WHAT IS EXPECTED >>
Could you restate word for word each line from the top of the listing below through the line containing "App, управление сессией."? Keep the pictures out.

= Beginning of Section =

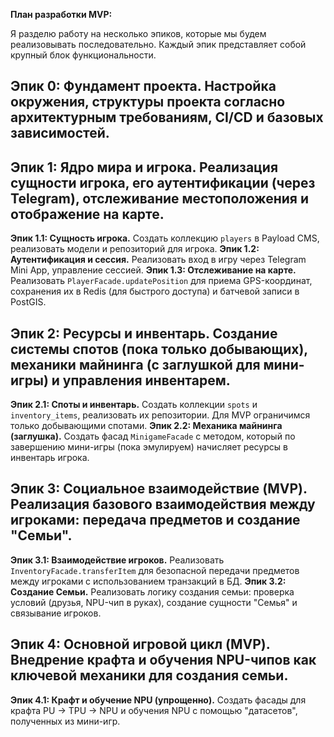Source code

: **План разработки MVP:**

Я разделю работу на несколько эпиков, которые мы будем реализовывать последовательно. Каждый эпик представляет собой крупный блок функциональности.

## Эпик 0: Фундамент проекта. Настройка окружения, структуры проекта согласно архитектурным требованиям, CI/CD и базовых зависимостей.

## Эпик 1: Ядро мира и игрока. Реализация сущности игрока, его аутентификации (через Telegram), отслеживание местоположения и отображение на карте.

**Эпик 1.1: Сущность игрока.** Создать коллекцию `players` в Payload CMS, реализовать модели и репозиторий для игрока.
**Эпик 1.2: Аутентификация и сессия.** Реализовать вход в игру через Telegram Mini App, управление сессией.
**Эпик 1.3: Отслеживание на карте.** Реализовать `PlayerFacade.updatePosition` для приема GPS-координат, сохранения их в Redis (для быстрого доступа) и батчевой записи в PostGIS.

## Эпик 2: Ресурсы и инвентарь. Создание системы спотов (пока только добывающих), механики майнинга (с заглушкой для мини-игры) и управления инвентарем.
**Эпик 2.1: Споты и инвентарь.** Создать коллекции `spots` и `inventory_items`, реализовать их репозитории. Для MVP ограничимся только добывающими спотами.
**Эпик 2.2: Механика майнинга (заглушка).** Создать фасад `MinigameFacade` с методом, который по завершению мини-игры (пока эмулируем) начисляет ресурсы в инвентарь игрока.
## Эпик 3: Социальное взаимодействие (MVP). Реализация базового взаимодействия между игроками: передача предметов и создание "Семьи".

**Эпик 3.1: Взаимодействие игроков.** Реализовать `InventoryFacade.transferItem` для безопасной передачи предметов между игроками с использованием транзакций в БД.
**Эпик 3.2: Создание Семьи.** Реализовать логику создания семьи: проверка условий (друзья, NPU-чип в руках), создание сущности "Семья" и связывание игроков.
## Эпик 4: Основной игровой цикл (MVP). Внедрение крафта и обучения NPU-чипов как ключевой механики для создания семьи.

**Эпик 4.1: Крафт и обучение NPU (упрощенно).** Создать фасады для крафта PU -> TPU -> NPU и обучения NPU с помощью "датасетов", полученных из мини-игр.


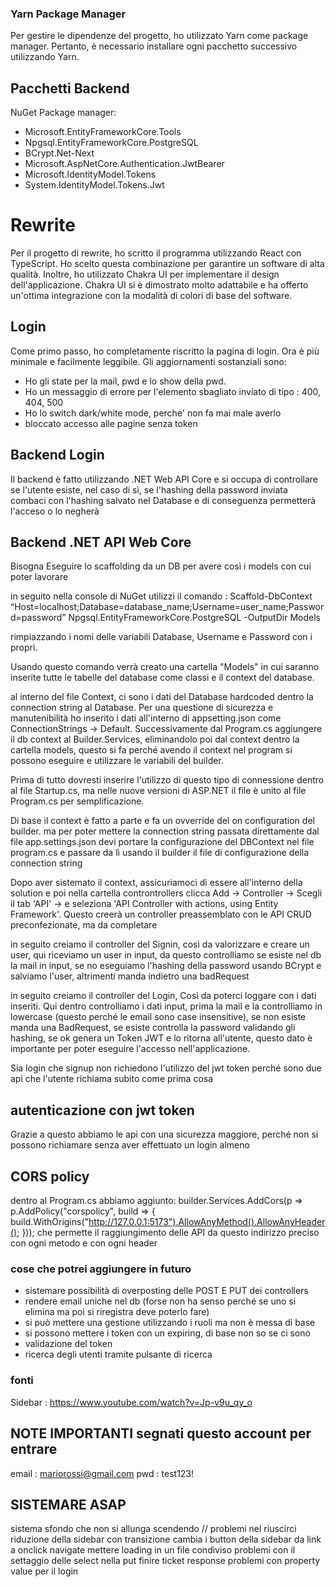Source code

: ### Yarn Package Manager

Per gestire le dipendenze del progetto, ho utilizzato Yarn come package manager. Pertanto, è necessario installare ogni pacchetto successivo utilizzando Yarn.

## Pacchetti Backend

NuGet Package manager:

- Microsoft.EntityFrameworkCore.Tools
- Npgsql.EntityFrameworkCore.PostgreSQL
- BCrypt.Net-Next
- Microsoft.AspNetCore.Authentication.JwtBearer
- Microsoft.IdentityModel.Tokens
- System.IdentityModel.Tokens.Jwt

# Rewrite

Per il progetto di rewrite, ho scritto il programma utilizzando React con TypeScript. Ho scelto questa combinazione per garantire un software di alta qualità. Inoltre, ho utilizzato Chakra UI per implementare il design dell'applicazione. Chakra UI si è dimostrato molto adattabile e ha offerto un'ottima integrazione con la modalità di colori di base del software.

## Login

Come primo passo, ho completamente riscritto la pagina di login. Ora è più minimale e facilmente leggibile.
Gli aggiornamenti sostanziali sono:

- Ho gli state per la mail, pwd e lo show della pwd.
- Ho un messaggio di errore per l'elemento sbagliato inviato di tipo : 400, 404, 500
- Ho lo switch dark/white mode, perche' non fa mai male averlo
- bloccato accesso alle pagine senza token

## Backend Login

Il backend è fatto utilizzando .NET Web API Core e si occupa di controllare se l'utente esiste, nel caso di sì, se l'hashing della password inviata combaci con l'hashing salvato nel Database e di conseguenza permetterà l'acceso o lo negherà

## Backend .NET API Web Core

Bisogna Eseguire lo scaffolding da un DB per avere così i models con cui poter lavorare

in seguito nella console di NuGet utilizzi il comando :
Scaffold-DbContext “Host=localhost;Database=database_name;Username=user_name;Password=password” Npgsql.EntityFrameworkCore.PostgreSQL -OutputDir Models

rimpiazzando i nomi delle variabili Database, Username e Password con i propri.

Usando questo comando verrà creato una cartella "Models" in cui saranno inserite tutte le tabelle del database come classi e il context del database.

al interno del file Context, ci sono i dati del Database hardcoded dentro la connection string al Database. Per una questione di sicurezza e manutenibilità ho inserito i dati all'interno di appsetting.json come ConnectionStrings -> Default. Successivamente dal Program.cs aggiungere il db context al Builder.Services, eliminandolo poi dal context dentro la cartella models, questo si fa perché avendo il context nel program si possono eseguire e utilizzare le variabili del builder.

Prima di tutto dovresti inserire l'utilizzo di questo tipo di connessione dentro al file Startup.cs, ma nelle nuove versioni di ASP.NET il file è unito al file Program.cs per semplificazione.

Di base il context è fatto a parte e fa un ovverride del on configuration del builder. ma per poter mettere la connection string passata direttamente dal file app.settings.json devi portare la configurazione del DBContext nel file program.cs e passare da lì usando il builder il file di configurazione della connection string

Dopo aver sistemato il context, assicuriamoci di essere all'interno della solution e poi nella cartella controntrollers clicca Add -> Controller -> Scegli il tab 'API' -> e seleziona 'API Controller with actions, using Entity Framework'.
Questo creerà un controller preassemblato con le API CRUD preconfezionate, ma da completare

in seguito creiamo il controller del Signin, così da valorizzare e creare un user, qui riceviamo un user in input, da questo controlliamo se esiste nel db la mail in input, se no eseguiamo l'hashing della password usando BCrypt e salviamo l'user, altrimenti manda indietro una badRequest

in seguito creiamo il controller del Login, Così da poterci loggare con i dati inseriti.
Qui dentro controlliamo i dati input, prima la mail e la controlliamo in lowercase (questo perché le email sono case insensitive), se non esiste manda una BadRequest, se esiste controlla la password validando gli hashing, se ok genera un Token JWT e lo ritorna all'utente, questo dato è importante per poter eseguire l'accesso nell'applicazione.

Sia login che signup non richiedono l'utilizzo del jwt token perché sono due api che l'utente richiama subito come prima cosa

## autenticazione con jwt token

Grazie a questo abbiamo le api con una sicurezza maggiore, perché non si possono richiamare senza aver effettuato un login almeno

## CORS policy

dentro al Program.cs abbiamo aggiunto:
builder.Services.AddCors(p => p.AddPolicy("corspolicy", build => { build.WithOrigins("http://127.0.0.1:5173").AllowAnyMethod().AllowAnyHeader(); }));
che permette il raggiungimento delle API da questo indirizzo preciso con ogni metodo e con ogni header

### cose che potrei aggiungere in futuro

- sistemare possibilità di overposting delle POST E PUT dei controllers
- rendere email uniche nel db (forse non ha senso perché se uno si elimina ma poi si riregistra deve poterlo fare)
- si può mettere una gestione utilizzando i ruoli ma non è messa di base
- si possono mettere i token con un expiring, di base non so se ci sono
- validazione del token
- ricerca degli utenti tramite pulsante di ricerca

### fonti

Sidebar : https://www.youtube.com/watch?v=Jp-v9u_qy_o

## NOTE IMPORTANTI segnati questo account per entrare

email : mariorossi@gmail.com
pwd : test123!

## SISTEMARE ASAP

sistema sfondo che non si allunga scendendo // problemi nel riuscirci
riduzione della sidebar con transizione
cambia i button della sidebar da link a onclick navigate
mettere loading in un file condiviso
problemi con il settaggio delle select nella put
finire ticket response
problemi con property value per il login
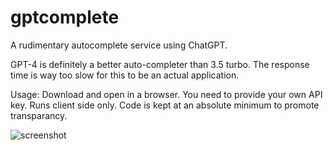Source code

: # gptcomplete
A rudimentary autocomplete service using ChatGPT. 

GPT-4 is definitely a better auto-completer than 3.5 turbo. The response time is way too slow for this to be an actual application.

Usage:
Download and open in a browser.
You need to provide your own API key. Runs client side only. Code is kept at an absolute minimum to promote transparancy.


![screenshot](https://github.com/olavl/gptcomplete/assets/9636547/6268243b-e45a-41fc-9a76-e2f3202d3244)
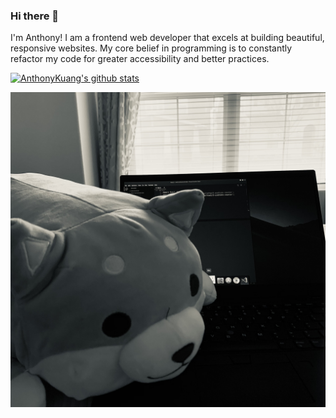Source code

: ### Hi there 👋

I'm Anthony! I am a frontend web developer that excels at building beautiful, responsive websites.
My core belief in programming is to constantly refactor my code for greater accessibility and better practices.

[![AnthonyKuang's github stats](https://github-readme-stats.vercel.app/api?username=AnthonyKuang)](https://github.com/AnthonyKuang/github-readme-stats)

![Chonky dog that accompanies me as I code!](IMG_0754.jpg)

<!--
**AnthonyKuang/AnthonyKuang** is a ✨ _special_ ✨ repository because its `README.md` (this file) appears on your GitHub profile.

Here are some ideas to get you started:

- 🔭 I’m currently working on ...
- 🌱 I’m currently learning ...
- 👯 I’m looking to collaborate on ...
- 🤔 I’m looking for help with ...
- 💬 Ask me about ...
- 📫 How to reach me: ...
- 😄 Pronouns: ...
- ⚡ Fun fact: ...
-->
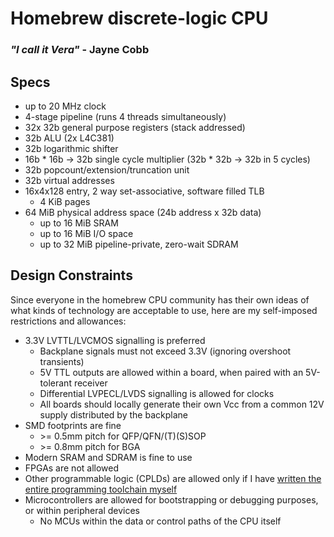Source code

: # Homebrew discrete-logic CPU
### _"I call it Vera"_ - Jayne Cobb

## Specs
* up to 20 MHz clock
* 4-stage pipeline (runs 4 threads simultaneously)
* 32x 32b general purpose registers (stack addressed)
* 32b ALU (2x L4C381)
* 32b logarithmic shifter
* 16b * 16b -> 32b single cycle multiplier (32b * 32b -> 32b in 5 cycles)
* 32b popcount/extension/truncation unit
* 32b virtual addresses
* 16x4x128 entry, 2 way set-associative, software filled TLB
    * 4 KiB pages
* 64 MiB physical address space (24b address x 32b data)
    * up to 16 MiB SRAM
    * up to 16 MiB I/O space
    * up to 32 MiB pipeline-private, zero-wait SDRAM

## Design Constraints
Since everyone in the homebrew CPU community has their own ideas of what kinds of technology are acceptable to use, here are my self-imposed restrictions and allowances:

* 3.3V LVTTL/LVCMOS signalling is preferred
    * Backplane signals must not exceed 3.3V (ignoring overshoot transients)
    * 5V TTL outputs are allowed within a board, when paired with an 5V-tolerant receiver
    * Differential LVPECL/LVDS signalling is allowed for clocks
    * All boards should locally generate their own Vcc from a common 12V supply distributed by the backplane
* SMD footprints are fine
    * &gt;= 0.5mm pitch for QFP/QFN/(T)(S)SOP
    * &gt;= 0.8mm pitch for BGA
* Modern SRAM and SDRAM is fine to use
* FPGAs are not allowed
* Other programmable logic (CPLDs) are allowed only if I have [written the entire programming toolchain myself](https://github.com/bcrist/zig-lc4k)
* Microcontrollers are allowed for bootstrapping or debugging purposes, or within peripheral devices
    * No MCUs within the data or control paths of the CPU itself
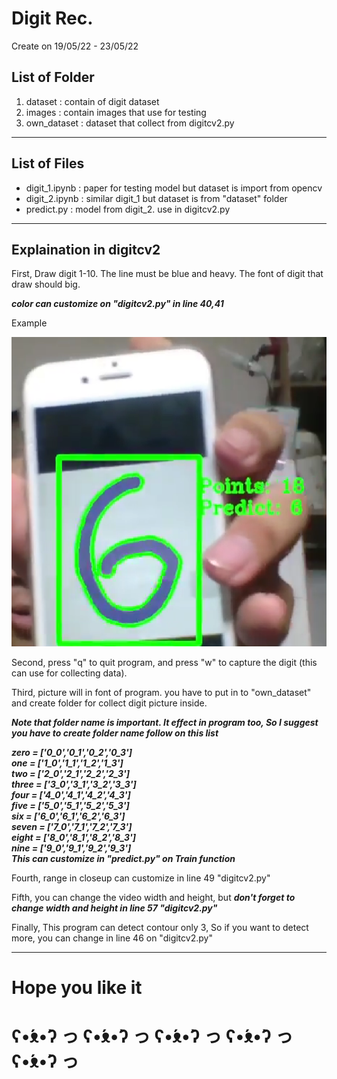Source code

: # Digit Rec.

<p> Create on 19/05/22 - 23/05/22

<h2>List of Folder</h2>
<ol>
<li>dataset : contain of digit dataset</li>
<li>images : contain images that use for testing</li>
<li>own_dataset : dataset that collect from digitcv2.py </li>
</ol>

---

<h2>List of Files</h2>
<ul>
<li>digit_1.ipynb : paper for testing model but dataset is import from opencv</li>
<li>digit_2.ipynb : similar digit_1 but dataset is from "dataset" folder</li>
<li> predict.py : model from digit_2. use in digitcv2.py</li>
</ul>

---

<h2>Explaination in digitcv2</h2>

<p>First, Draw digit 1-10. The line must be blue and heavy. The font of digit that draw should big.

**_color can customize on "digitcv2.py" in line 40,41_**

<p style=" font-weight: 400;"> Example</p>

![readme](https://github.com/chatchaijunpatch/Digit-Recognize/blob/master/images/readme.png?raw=true)

Second, press "q" to quit program, and press "w" to capture the digit (this can use for collecting data).

Third, picture will in font of program. you have to put in to "own_dataset" and create folder for collect digit picture inside.

**_Note that folder name is important. It effect in program too, So I suggest you have to create folder name follow on this list_**

**_zero = ['0_0','0_1','0_2','0_3']</br>
one = ['1_0','1_1','1_2','1_3']</br>
two = ['2_0','2_1','2_2','2_3']</br>
three = ['3_0','3_1','3_2','3_3']</br>
four = ['4_0','4_1','4_2','4_3']</br>
five = ['5_0','5_1','5_2','5_3']</br>
six = ['6_0','6_1','6_2','6_3']</br>
seven = ['7_0','7_1','7_2','7_3']</br>
eight = ['8_0','8_1','8_2','8_3']</br>
nine = ['9_0','9_1','9_2','9_3']</br>
This can customize in "predict.py" on Train function_**

Fourth, range in closeup can customize in line 49 "digitcv2.py"

Fifth, you can change the video width and height, but
**_don't forget to change width and height in line 57 "digitcv2.py"_**

Finally, This program can detect contour only 3, So if you want to detect more, you can change in line 46 on "digitcv2.py"

---

# Hope you like it

# ʕ•́ᴥ•̀ʔ っ ʕ•́ᴥ•̀ʔ っ ʕ•́ᴥ•̀ʔ っ ʕ•́ᴥ•̀ʔ っ ʕ•́ᴥ•̀ʔ っ
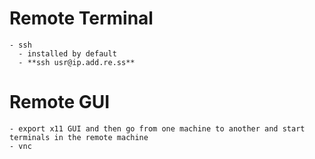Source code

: # Remote Terminal
    - ssh
      - installed by default
      - **ssh usr@ip.add.re.ss**

# Remote GUI
    - export x11 GUI and then go from one machine to another and start terminals in the remote machine
    - vnc

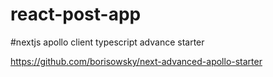 # react-post-app

#nextjs apollo client typescript advance starter

https://github.com/borisowsky/next-advanced-apollo-starter
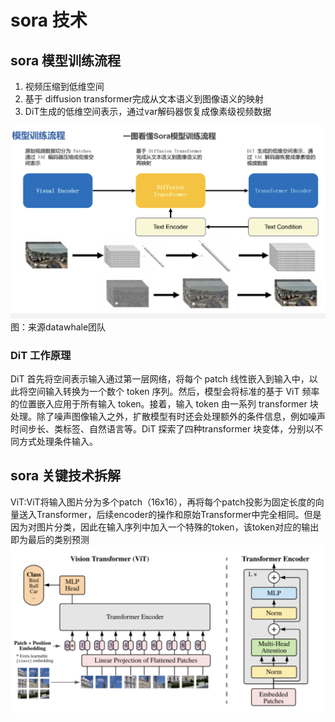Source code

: # sora 技术
## sora 模型训练流程
1. 视频压缩到低维空间
2. 基于 diffusion transformer完成从文本语义到图像语义的映射
3. DiT生成的低维空间表示，通过var解码器恢复成像素级视频数据

![](image.png)
        图：来源datawhale团队


### DiT 工作原理
DiT 首先将空间表示输入通过第一层网络，将每个 patch 线性嵌入到输入中，以此将空间输入转换为一个数个 token 序列。然后，模型会将标准的基于 ViT 频率的位置嵌入应用于所有输入 token。接着，输入 token 由一系列 transformer 块处理。除了噪声图像输入之外，扩散模型有时还会处理额外的条件信息，例如噪声时间步长、类标签、自然语言等。DiT 探索了四种transformer 块变体，分别以不同方式处理条件输入。

## sora 关键技术拆解
ViT:ViT将输入图片分为多个patch（16x16），再将每个patch投影为固定长度的向量送入Transformer，后续encoder的操作和原始Transformer中完全相同。但是因为对图片分类，因此在输入序列中加入一个特殊的token，该token对应的输出即为最后的类别预测
![Alt text](image-1.png)



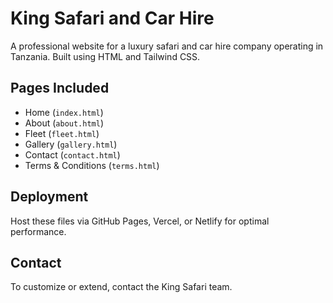 # King Safari and Car Hire

A professional website for a luxury safari and car hire company operating in Tanzania. Built using HTML and Tailwind CSS.

## Pages Included
- Home (`index.html`)
- About (`about.html`)
- Fleet (`fleet.html`)
- Gallery (`gallery.html`)
- Contact (`contact.html`)
- Terms & Conditions (`terms.html`)

## Deployment
Host these files via GitHub Pages, Vercel, or Netlify for optimal performance.

## Contact
To customize or extend, contact the King Safari team.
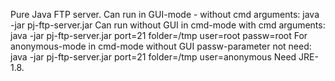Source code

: Pure Java FTP server. 
Can run in GUI-mode - without cmd arguments: 
    java -jar pj-ftp-server.jar 
Can run without GUI in cmd-mode with cmd arguments: 
    java -jar pj-ftp-server.jar port=21 folder=/tmp user=root passw=root 
For anonymous-mode in cmd-mode without GUI passw-parameter not need: 
    java -jar pj-ftp-server.jar port=21 folder=/tmp user=anonymous
Need JRE-1.8. 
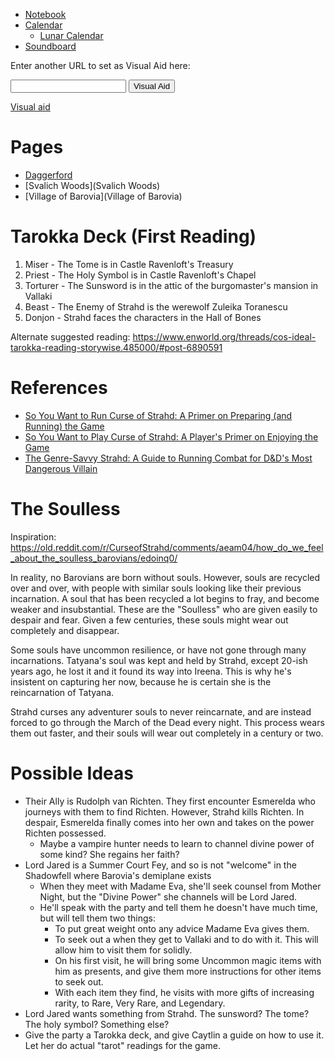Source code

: <script type="module">
    import {init_links, init_visual_aid} from "/js/common/visual_aid_backend.js";
    init_links();
    init_visual_aid();
</script>

* [Notebook](Notebook)
* [Calendar](/curse_of_strahd/calendar)
  * [Lunar Calendar](https://old.reddit.com/r/DnDBehindTheScreen/comments/5i18m8/lunarbaroviancurse_of_strahd_calendar/)
* [Soundboard](Soundboard)

Enter another URL to set as Visual Aid here:

<input type="text" id="custom_visual_aid_url"> <button id="custom_visual_aid_button">Visual Aid</button>

[Visual aid](/dragon_heist/visual_aid)

# Pages

* [Daggerford](Daggerford)
* [Svalich Woods](Svalich Woods)
* [Village of Barovia](Village of Barovia)

# Tarokka Deck (First Reading)

1. Miser - The Tome is in Castle Ravenloft's Treasury
2. Priest - The Holy Symbol is in Castle Ravenloft's Chapel
3. Torturer - The Sunsword is in the attic of the burgomaster's mansion in Vallaki
4. Beast - The Enemy of Strahd is the werewolf Zuleika Toranescu
5. Donjon - Strahd faces the characters in the Hall of Bones 

Alternate suggested reading: https://www.enworld.org/threads/cos-ideal-tarokka-reading-storywise.485000/#post-6890591

# References

* [So You Want to Run Curse of Strahd: A Primer on Preparing (and Running) the Game](https://old.reddit.com/r/CurseofStrahd/comments/f3w658/so_you_want_to_run_curse_of_strahd_a_primer_on/)
* [So You Want to Play Curse of Strahd: A Player's Primer on Enjoying the Game](https://old.reddit.com/r/CurseofStrahd/comments/hhezj2/so_you_want_to_play_curse_of_strahd_a_players/)
* [The Genre-Savvy Strahd: A Guide to Running Combat for D&D's Most Dangerous Villain](https://old.reddit.com/r/CurseofStrahd/comments/eekl2g/the_genresavvy_strahd_a_guide_to_running_combat/)

# The Soulless

Inspiration: <https://old.reddit.com/r/CurseofStrahd/comments/aeam04/how_do_we_feel_about_the_soulless_barovians/edoinq0/>

In reality, no Barovians are born without souls. However, souls are recycled over and over, with people with similar souls looking like their previous incarnation. A soul that has been recycled a lot begins to fray, and become weaker and insubstantial. These are the "Soulless" who are given easily to despair and fear. Given a few centuries, these souls might wear out completely and disappear.

Some souls have uncommon resilience, or have not gone through many incarnations. Tatyana's soul was kept and held by Strahd, except 20-ish years ago, he lost it and it found its way into Ireena. This is why he's insistent on capturing her now, because he is certain she is the reincarnation of Tatyana.

Strahd curses any adventurer souls to never reincarnate, and are instead forced to go through the March of the Dead every night. This process wears them out faster, and their souls will wear out completely in a century or two.

# Possible Ideas

* Their Ally is Rudolph van Richten. They first encounter Esmerelda who journeys with them to find Richten. However, Strahd kills Richten. In despair, Esmerelda finally comes into her own and takes on the power Richten possessed.
  * Maybe a vampire hunter needs to learn to channel divine power of some kind? She regains her faith?
* Lord Jared is a Summer Court Fey, and so is not "welcome" in the Shadowfell where Barovia's demiplane exists
  * When they meet with Madame Eva, she'll seek counsel from Mother Night, but the "Divine Power" she channels will be Lord Jared. 
  * He'll speak with the party and tell them he doesn't have much time, but will tell them two things:
    * To put great weight onto any advice Madame Eva gives them.
    * To seek out a <insert object here> when they get to Vallaki and to do <thing> with it. This will allow him to visit them for solidly.
    * On his first visit, he will bring some Uncommon magic items with him as presents, and give them more instructions for other items to seek out.
    * With each item they find, he visits with more gifts of increasing rarity, to Rare, Very Rare, and Legendary.
* Lord Jared wants something from Strahd. The sunsword? The tome? The holy symbol? Something else?
* Give the party a Tarokka deck, and give Caytlin a guide on how to use it. Let her do actual "tarot" readings for the game.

= End of Section =

ANSWER FOR THE TASK >>
Source code

: **План разработки MVP:**

Я разделю работу на несколько эпиков, которые мы будем реализовывать последовательно. Каждый эпик представляет собой крупный блок функциональности.

## Эпик 0: Фундамент проекта. Настройка окружения, структуры проекта согласно архитектурным требованиям, CI/CD и базовых зависимостей.

## Эпик 1: Ядро мира и игрока. Реализация сущности игрока, его аутентификации (через Telegram), отслеживание местоположения и отображение на карте.

**Эпик 1.1: Сущность игрока.** Создать коллекцию `players` в Payload CMS, реализовать модели и репозиторий для игрока.
**Эпик 1.2: Аутентификация и сессия.** Реализовать вход в игру через Telegram Mini App, управление сессией.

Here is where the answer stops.